Patient will present as → a 69 year old male who complains of rectal pruritus, bleeding with defecation and a sensation of incomplete evacuation. A palpable mass is noted on digital rectal examination..

This is a rare form of cancer there are about 7,000 cases per year of anorectal cancer and approximately 900 deaths.

  • Hematochezia—most common symptom, tenesmus, rectal mass; a feeling of incomplete evacuation of stool (due to mass)
  • Primarily adenocarcinomas.
  • Risk factors include infection with human papillomavirus (HPV), chronic fistulas, irradiated anal skin, leukoplakia, lymphogranuloma venereum, and condyloma acuminatum.
  • People having receptive anal intercourse are at increased risk.

Whenever rectal bleeding occurs, even in patients with obvious hemorrhoids or known diverticular disease, coexisting cancer must be ruled out.

  • Typically, colonoscopy is done, but skin biopsy by a dermatologist or surgeon might be needed for lesions near the squamocolumnar junction (Z line). Staging by CT, MRI, or PET is advisable.

Treated with wide local surgical excision, radiation with chemotherapy for large tumors with mets.

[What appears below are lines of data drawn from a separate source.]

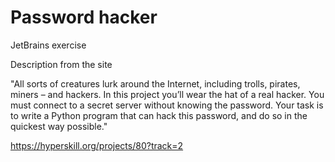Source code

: # Password hacker

JetBrains exercise

Description from the site

"All sorts of creatures lurk around the Internet, including trolls, pirates, miners – and hackers. In this project you’ll wear the hat of a real hacker. You must connect to a secret server without knowing the password. Your task is to write a Python program that can hack this password, and do so in the quickest way possible."

https://hyperskill.org/projects/80?track=2

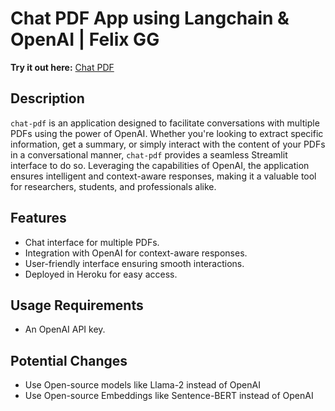 # Chat PDF App using Langchain & OpenAI | Felix GG

**Try it out here:** [Chat PDF](https://chat-pdfs-e2d5fffecdd8.herokuapp.com/)

## Description

`chat-pdf` is an application designed to facilitate conversations with multiple PDFs using the power of OpenAI. Whether you're looking to extract specific information, get a summary, or simply interact with the content of your PDFs in a conversational manner, `chat-pdf` provides a seamless Streamlit interface to do so. Leveraging the capabilities of OpenAI, the application ensures intelligent and context-aware responses, making it a valuable tool for researchers, students, and professionals alike.

## Features

- Chat interface for multiple PDFs.
- Integration with OpenAI for context-aware responses.
- User-friendly interface ensuring smooth interactions.
- Deployed in Heroku for easy access.

## Usage Requirements

- An OpenAI API key.

## Potential Changes

- Use Open-source models like Llama-2 instead of OpenAI
- Use Open-source Embeddings like Sentence-BERT instead of OpenAI
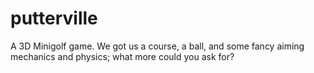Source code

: # putterville
A 3D Minigolf game. We got us a course, a ball, and some fancy aiming mechanics and physics; what more could you ask for? 
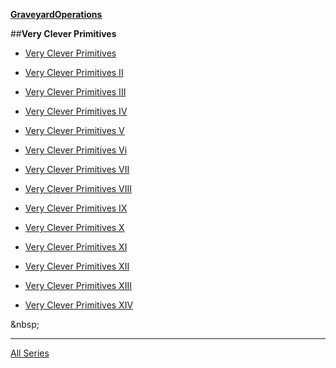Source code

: [**GraveyardOperations**](/r/HFY/wiki/authors/GraveyardOperations)

##**Very Clever Primitives**
* [Very Clever Primitives](https://www.reddit.com/r/HFY/comments/79zdh6/very_clever_primitives/)
* [Very Clever Primitives II](https://www.reddit.com/r/HFY/comments/7a88u2/oc_very_clever_primitives_ii/)
* [Very Clever Primitives III](https://www.reddit.com/r/HFY/comments/7agazb/oc_very_clever_primitives_iii/)
* [Very Clever Primitives IV](https://www.reddit.com/r/HFY/comments/7b18e8/very_clever_primitives_iv/)
* [Very Clever Primitives V](https://www.reddit.com/r/HFY/comments/7b91cs/oc_very_clever_primitives_v/)
* [Very Clever Primitives Vi](https://www.reddit.com/r/HFY/comments/7bibgy/oc_very_clever_primitives_vi/)
* [Very Clever Primitives VII](https://www.reddit.com/r/HFY/comments/7bq8ci/oc_very_clever_primitives_vii/)
* [Very Clever Primitives VIII](https://www.reddit.com/r/HFY/comments/7cii75/oc_very_clever_primitives_viii/)
* [Very Clever Primitives IX](https://www.reddit.com/r/HFY/comments/7d0ueh/oc_very_clever_primitives_ix/)
* [Very Clever Primitives X](https://www.reddit.com/r/HFY/comments/7d97dl/oc_very_clever_primitives_x/)
* [Very Clever Primitives XI](https://www.reddit.com/r/HFY/comments/7e4j98/oc_very_clever_primitives_xi/)
* [Very Clever Primitives XII](https://www.reddit.com/r/HFY/comments/7evtzu/oc_very_clever_primitives_xii/)
* [Very Clever Primitives XIII](https://www.reddit.com/r/HFY/comments/7g95s9/oc_very_clever_primitives_xiii/)
* [Very Clever Primitives XIV](https://www.reddit.com/r/HFY/comments/7iyqnr/oc_very_clever_primitives_xiv/)


&amp;nbsp;

---
[All Series](https://www.reddit.com/r/HFY/wiki/series)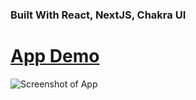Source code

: 

### Built With React, NextJS, Chakra UI



# [App Demo](https://github-user-finder-yt.vercel.app/)

![Screenshot of App](https://i.ibb.co/pxpdkGm/2.png)
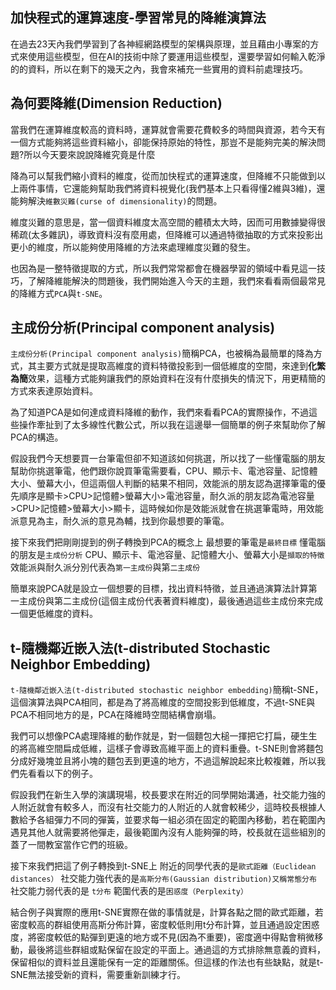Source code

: ## 加快程式的運算速度-學習常見的降維演算法

在過去23天內我們學習到了各神經網路模型的架構與原理，並且藉由小專案的方式來使用這些模型，但在AI的技術中除了要運用這些模型，還要學習如何輸入乾淨的的資料，所以在剩下的幾天之內，我會來補充一些實用的資料前處理技巧。

## 為何要降維(Dimension Reduction)

當我們在運算維度較高的資料時，運算就會需要花費較多的時間與資源，若今天有一個方式能夠將這些資料縮小，卻能保持原始的特性，那豈不是能夠完美的解決問題?所以今天要來說說降維究竟是什麼

降為可以幫我們縮小資料的維度，從而加快程式的運算速度，但降維不只能做到以上兩件事情，它還能夠幫助我們將資料視覺化(我們基本上只看得懂2維與3維)，還能夠解決`維數災難(curse of dimensionality)`的問題。

維度災難的意思是，當一個資料維度太高空間的體積太大時，因而可用數據變得很稀疏(太多雜訊)，導致資料沒有麼用處，但降維可以通過特徵抽取的方式來投影出更小的維度，所以能夠使用降維的方法來處理維度災難的發生。

也因為是一整特徵提取的方式，所以我們常常都會在機器學習的領域中看見這一技巧，了解降維能解決的問題後，我們開始進入今天的主題，我們來看看兩個最常見的降維方式`PCA`與`t-SNE`。

## 主成份分析(Principal component analysis)

`主成份分析(Principal component analysis)`簡稱PCA，也被稱為最簡單的降為方式，其主要方式就是提取高維度的資料特徵投影到一個低維度的空間，來達到**化繁為簡**效果，這種方式能夠讓我們的原始資料在沒有什麼損失的情況下，用更精簡的方式來表達原始資料。

為了知道PCA是如何達成資料降維的動作，我們來看看PCA的實際操作，不過這些操作牽扯到了太多線性代數公式，所以我在這邊舉一個簡單的例子來幫助你了解PCA的構造。

假設我們今天想要買一台筆電但卻不知道該如何挑選，所以找了一些懂電腦的朋友幫助你挑選筆電，他們跟你說買筆電需要看，CPU、顯示卡、電池容量、記憶體大小、螢幕大小，但這兩個人判斷的結果不相同，效能派的朋友認為選擇筆電的優先順序是顯卡>CPU>記憶體>螢幕大小>電池容量，耐久派的朋友認為電池容量>CPU>記憶體>螢幕大小>顯卡，這時候如你是效能派就會在挑選筆電時，用效能派意見為主，耐久派的意見為輔，找到你最想要的筆電。

接下來我們把剛剛提到的例子轉換到PCA的概念上
最想要的筆電是`最終目標`
懂電腦的朋友是`主成份分析`
CPU、顯示卡、電池容量、記憶體大小、螢幕大小是`擷取的特徵`
效能派與耐久派分別代表為`第一主成份`與第`二主成份`

簡單來說PCA就是設立一個想要的目標，找出資料特徵，並且通過演算法計算第一主成份與第二主成份(這個主成份代表著資料維度)，最後通過這些主成份來完成一個更低維度的資料。

## t-隨機鄰近嵌入法(t-distributed Stochastic Neighbor Embedding)

`t-隨機鄰近嵌入法(t-distributed stochastic neighbor embedding)`簡稱t-SNE，這個演算法與PCA相同，都是為了將高維度的空間投影到低維度，不過t-SNE與PCA不相同地方的是，PCA在降維時空間結構會崩塌。

我們可以想像PCA處理降維的動作就是，對一個麵包大槌一揮把它打扁，硬生生的將高維空間扁成低維，這樣子會導致高維平面上的資料重疊。t-SNE則會將麵包分成好幾塊並且將小塊的麵包丟到更遠的地方，不過這解說起來比較複雜，所以我們先看看以下的例子。

假設我們在新生入學的演講現場，校長要求在附近的同學開始溝通，社交能力強的人附近就會有較多人，而沒有社交能力的人附近的人就會較稀少，這時校長根據人數給予各組彈力不同的彈簧，並要求每一組必須在固定的範圍內移動，若在範圍內遇見其他人就需要將他彈走，最後範圍內沒有人能夠彈的時，校長就在這些組別的蓋了一間教室當作它們的班級。

接下來我們把這了例子轉換到t-SNE上
附近的同學代表的是`歐式距離（Euclidean distances）`
社交能力強代表的是`高斯分布(Gaussian distribution)又稱常態分布`
社交能力弱代表的是 `t分布`
範圍代表的是`困惑度（Perplexity）`

結合例子與實際的應用t-SNE實際在做的事情就是，計算各點之間的歐式距離，若密度較高的群組使用高斯分佈計算，密度較低則用t分布計算，並且通過設定困惑度，將密度較低的點彈到更遠的地方或不見(因為不重要)，密度適中得點會稍微移動，最後將這些群組或點保留在設定的平面上。通過這的方式排除無意義的資料，保留相似的資料並且還能保有一定的距離關係。但這樣的作法也有些缺點，就是t-SNE無法接受新的資料，需要重新訓練才行。

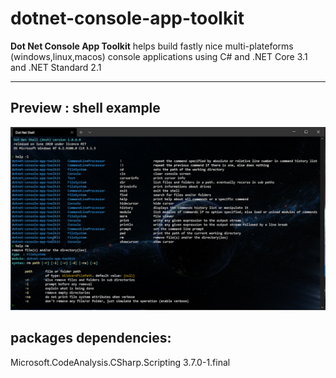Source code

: # dotnet-console-app-toolkit
<b>Dot Net Console App Toolkit</b> helps build fastly nice multi-plateforms (windows,linux,macos) console applications using C# and .NET Core 3.1 and .NET Standard 2.1
<hr/>

## Preview : shell example

<img src="Doc/2020-06-13 02_34_57-Window-github.png"/>

## packages dependencies:

Microsoft.CodeAnalysis.CSharp.Scripting 3.7.0-1.final
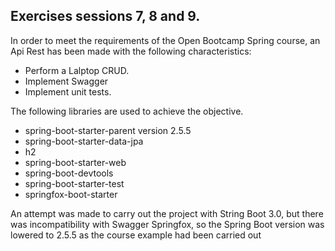 ## Exercises sessions 7, 8 and 9.

In order to meet the requirements of the Open Bootcamp Spring course, an Api Rest has been made with the following characteristics:

- Perform a Lalptop CRUD.
- Implement Swagger
- Implement unit tests.

The following libraries are used to achieve the objective.
- spring-boot-starter-parent version 2.5.5
- spring-boot-starter-data-jpa
- h2
- spring-boot-starter-web
- spring-boot-devtools
- spring-boot-starter-test
- springfox-boot-starter
    
An attempt was made to carry out the project with String Boot 3.0, but there was incompatibility with Swagger Springfox, so the Spring Boot version was lowered to 2.5.5 as the course example had been carried out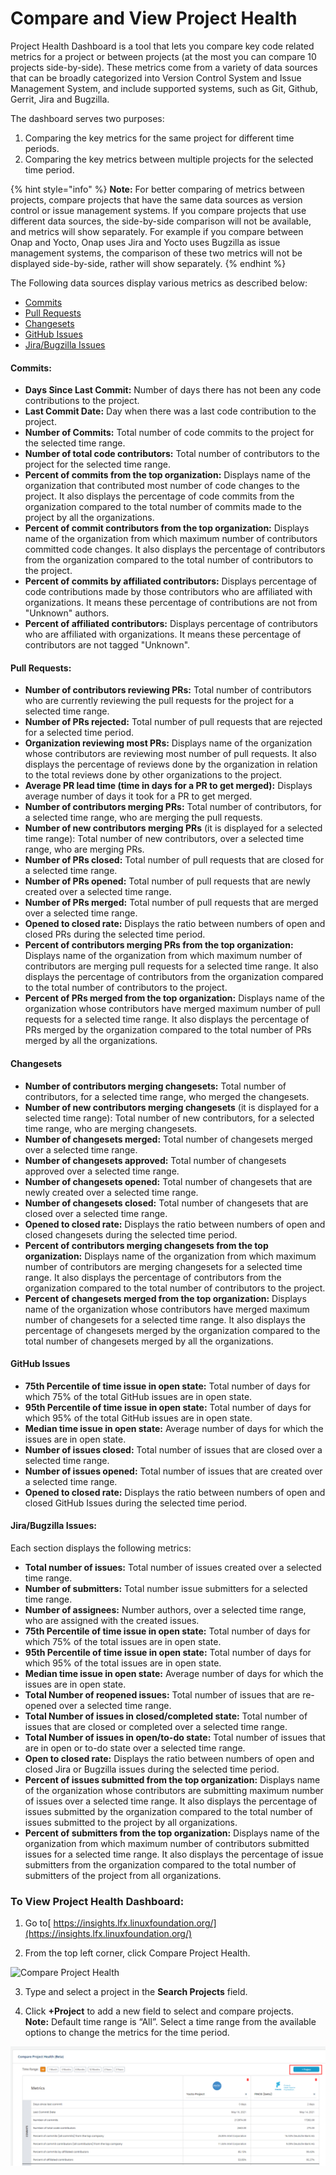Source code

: # Compare and View Project Health

Project Health Dashboard is a tool that lets you compare key code related metrics for a project or between projects \(at the most you can compare 10 projects side-by-side\). These metrics come from a variety of data sources that can be broadly categorized into Version Control System and Issue Management System, and include supported systems, such as Git, Github, Gerrit, Jira and Bugzilla.

The dashboard serves two purposes:

1. Comparing the key metrics for the same project for different time periods.
2. Comparing the key metrics between multiple projects for the selected time period.

{% hint style="info" %}
**Note:** For better comparing of metrics between projects, compare projects that have the same data sources as version control or issue management systems. If you compare projects that use different data sources, the side-by-side comparison will not be available, and metrics will show separately. For example if you compare between Onap and Yocto, Onap uses Jira and Yocto uses Bugzilla as issue management systems, the comparison of these two metrics will not be displayed side-by-side, rather will show separately.
{% endhint %}

The Following data sources display various metrics as described below:

* [Commits](compare-and-view-project-health.md#commits)
* [Pull Requests](compare-and-view-project-health.md#pull-requests)
* [Changesets](compare-and-view-project-health.md#changesets)
* [GitHub Issues](compare-and-view-project-health.md#github-issues)
* [Jira/Bugzilla Issues](compare-and-view-project-health.md#jira-bugzilla-issues)

#### **Commits:**

* **Days Since Last Commit:** Number of days there has not been any code contributions to the project.
* **Last Commit Date:** Day when there was a last code contribution to the project.
* **Number of Commits:** Total number of code commits to the project for the selected time range.
* **Number of total code contributors:** Total number of contributors to the project for the selected time range.
* **Percent of commits from the top organization:** Displays name of the organization that contributed most number of code changes to the project. It also displays the percentage of code commits from the organization compared to the total number of commits made to the project by all the organizations.
* **Percent of commit contributors from the top organization:** Displays name of the organization from which maximum number of contributors committed code changes. It also displays the percentage of contributors from the organization compared to the total number of contributors to the project.
* **Percent of commits by affiliated contributors:** Displays percentage of code contributions made by those contributors who are affiliated with organizations. It means these percentage of contributions are not from "Unknown" authors.
* **Percent of affiliated contributors:** Displays percentage of contributors who are affiliated with organizations. It means these percentage of contributors are not tagged "Unknown".

#### **Pull Requests:**

* **Number of contributors reviewing PRs:** Total number of contributors who are currently reviewing the pull requests for the project for a selected time range.
* **Number of PRs rejected:** Total number of pull requests that are rejected for a selected time period.
* **Organization reviewing most PRs:** Displays name of the organization whose contributors are reviewing most number of pull requests. It also displays the percentage of reviews done by the organization in relation to the total reviews done by other organizations to the project.
* **Average PR lead time \(time in days for a PR to get merged\):** Displays average number of days it took for a PR to get merged.
* **Number of contributors merging PRs:** Total number of contributors, for a selected time range, who are merging the pull requests.
* **Number of new contributors merging PRs** \(it is displayed for a selected time range\): Total number of new contributors, over a selected time range, who are merging PRs.
* **Number of PRs closed:** Total number of pull requests that are closed for a selected time range.
* **Number of PRs opened:** Total number of pull requests that are newly created over a selected time range.
* **Number of PRs merged:** Total number of pull requests that are merged over a selected time range.
* **Opened to closed rate:** Displays the ratio between numbers of open and closed PRs during the selected time period.
* **Percent of contributors merging PRs from the top organization:** Displays name of the organization from which maximum number of contributors are merging pull requests for a selected time range. It also displays the percentage of contributors from the organization compared to the total number of contributors to the project.
* **Percent of PRs merged from the top organization:** Displays name of the organization whose contributors have merged maximum number of pull requests for a selected time range. It also displays the percentage of PRs merged by the organization compared to the total number of PRs merged by all the organizations.

#### **Changesets**

* **Number of contributors merging changesets:** Total number of contributors, for a selected time range, who merged the changesets.
* **Number of new contributors merging changesets** \(it is displayed for a selected time range\): Total number of new contributors, for a selected time range, who are merging changesets.
* **Number of changesets merged:** Total number of changesets merged over a selected time range.
* **Number of changesets approved:** Total number of changesets approved over a selected time range.
* **Number of changesets opened:** Total number of changesets that are newly created over a selected time range.
* **Number of changesets closed:** Total number of changesets that are closed over a selected time range.
* **Opened to closed rate:** Displays the ratio between numbers of open and closed changesets during the selected time period.
* **Percent of contributors merging changesets from the top organization:** Displays name of the organization from which maximum number of contributors are merging changesets for a selected time range. It also displays the percentage of contributors from the organization compared to the total number of contributors to the project.
* **Percent of changesets merged from the top organization:** Displays name of the organization whose contributors have merged maximum number of changesets for a selected time range. It also displays the percentage of changesets merged by the organization compared to the total number of changesets merged by all the organizations.

#### **GitHub Issues**

* **75th Percentile of time issue in open state:** Total number of days for which 75% of the total GitHub issues are in open state.
* **95th Percentile of time issue in open state:** Total number of days for which 95% of the total GitHub issues are in open state.
* **Median time issue in open state:** Average number of days for which the issues are in open state.
* **Number of issues closed:** Total number of issues that are closed over a selected time range.
* **Number of issues opened:** Total number of issues that are created over a selected time range.
* **Opened to closed rate:** Displays the ratio between numbers of open and closed GitHub Issues during the selected time period.

#### **Jira/Bugzilla Issues:**

Each section displays the following metrics:

* **Total number of issues:** Total number of issues created over a selected time range.
* **Number of submitters:** Total number issue submitters for a selected time range.
* **Number of assignees:** Number authors, over a selected time range, who are assigned with the created issues.
* **75th Percentile of time issue in open state:** Total number of days for which 75% of the total issues are in open state.
* **95th Percentile of time issue in open state:** Total number of days for which 95% of the total issues are in open state.
* **Median time issue in open state:** Average number of days for which the issues are in open state.
* **Total Number of reopened issues:** Total number of issues that are re-opened over a selected time range.
* **Total Number of issues in closed/completed state:** Total number of issues that are closed or completed over a selected time range.
* **Total Number of issues in open/to-do state:** Total number of issues that are in open or to-do state over a selected time range.
* **Open to closed rate:** Displays the ratio between numbers of open and closed Jira or Bugzilla issues during the selected time period.
* **Percent of issues submitted from the top organization:** Displays name of the organization whose contributors are submitting maximum number of issues over a selected time range. It also displays the percentage of issues submitted by the organization compared to the total number of issues submitted to the project by all organizations.
* **Percent of submitters from the top organization:** Displays name of the organization from which maximum number of contributors submitted issues for a selected time range. It also displays the percentage of issue submitters from the organization compared to the total number of submitters of the project from all organizations.

### **To View Project Health Dashboard:**

 1. Go to[ https://insights.lfx.linuxfoundation.org/](https://insights.lfx.linuxfoundation.org/)

2. From the top left corner, click Compare Project Health.

![Compare Project Health](https://lh5.googleusercontent.com/jkn4-dxyPJSXTkbZKrpvsv56tnE8v0Alhsfc5_1Ok_P8MHuD-hMPhVx8Q_nw8U42RgIDJrooQ1n6SmODF4VcYIGbfCJXxFHN_i1yc8X4-acn0fgHRxRz3zAXbCMbp33ekFlul0i2)

3. Type and select a project in the **Search Projects** field.

4. Click **+Project** to add a new field to select and compare projects.   
**Note:** Default time range is “All”. Select a time range from the available options to change the metrics for the time period.

![Compare Project Health](../../.gitbook/assets/compare-project-health.png)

Diagram showing stage 1 anal cancer

Diagram showing stage 1 anal cancer

Question 1
The most common type of rectal cancer is
A
Adenocarcinoma
B
Sarcoma
Hint:
0.3% of rectal cancer
C
Carcinoid tumor
Hint:
0.4% of rectal cancer
D
Lymphoma
Hint:
1.3% of rectal cancer
Question 1 Explanation: 
Adenocarcinoma comprise the vast majority of rectal cancers (98%).
Question 2
The most common site for blood-borne metastasis of rectal cancer is
A
Lungs
Hint:
22%
B
Adrenals
Hint:
11%
C
Brain
Hint:
The remaining 33% are divided among the many other locations where secondary carcinomatous deposits tend to lodge, including the brain.
D
Liver
Question 2 Explanation: 
The most common site for blood-borne metastasis of rectal cancer is the liver (34%).
Question 3
Which of the following statements about rectal cancers is incorrect?
A
Bleeding is the earliest and most common symptom.
B
Fecal occult blood test is a screening method
C
The overall 5-year survival rate for Stage III rectal cancer is 60-85%.
D
Pain is a late symptom.
Question 3 Explanation: 
Unfortunately, the overall 5-year survival rate for Stage III rectal cancer is 27-60%. All other statements are correct.
Question 4
Which of the following treatment modalities provides a cure for rectal cancer?
A
Surgery
B
Radiotherapy
Hint:
Does not provide cure on its own. It can be given preoperatively, postoperatively, and palliatively
C
Chemotherapy
Hint:
Does not provide cure on its own.
D
None of the above
Hint:
See A for explanation
Question 4 Explanation: 
Surgery is the mainstay of curative therapy.
Question 5
Whenever rectal bleeding occurs, even in patients with obvious hemorrhoids or known diverticular disease, coexisting cancer must be ruled out.  What is the diagnostic study of choice?
A
Anoscopy
Hint:
Is good for initial visualization of hemorrhoids but is not appropriate to rule out cancer
B
MRI with contrast
Hint:
Staging by CT, MRI, or PET is advisable.
C
Ultrasonography
Hint:
See D for explanation
D
Colonoscopy
Question 5 Explanation: 
Typically, colonoscopy is done, but skin biopsy by a dermatologist or surgeon might be needed for lesions near the squamocolumnar junction (Z line). Staging by CT, MRI, or PET is advisable.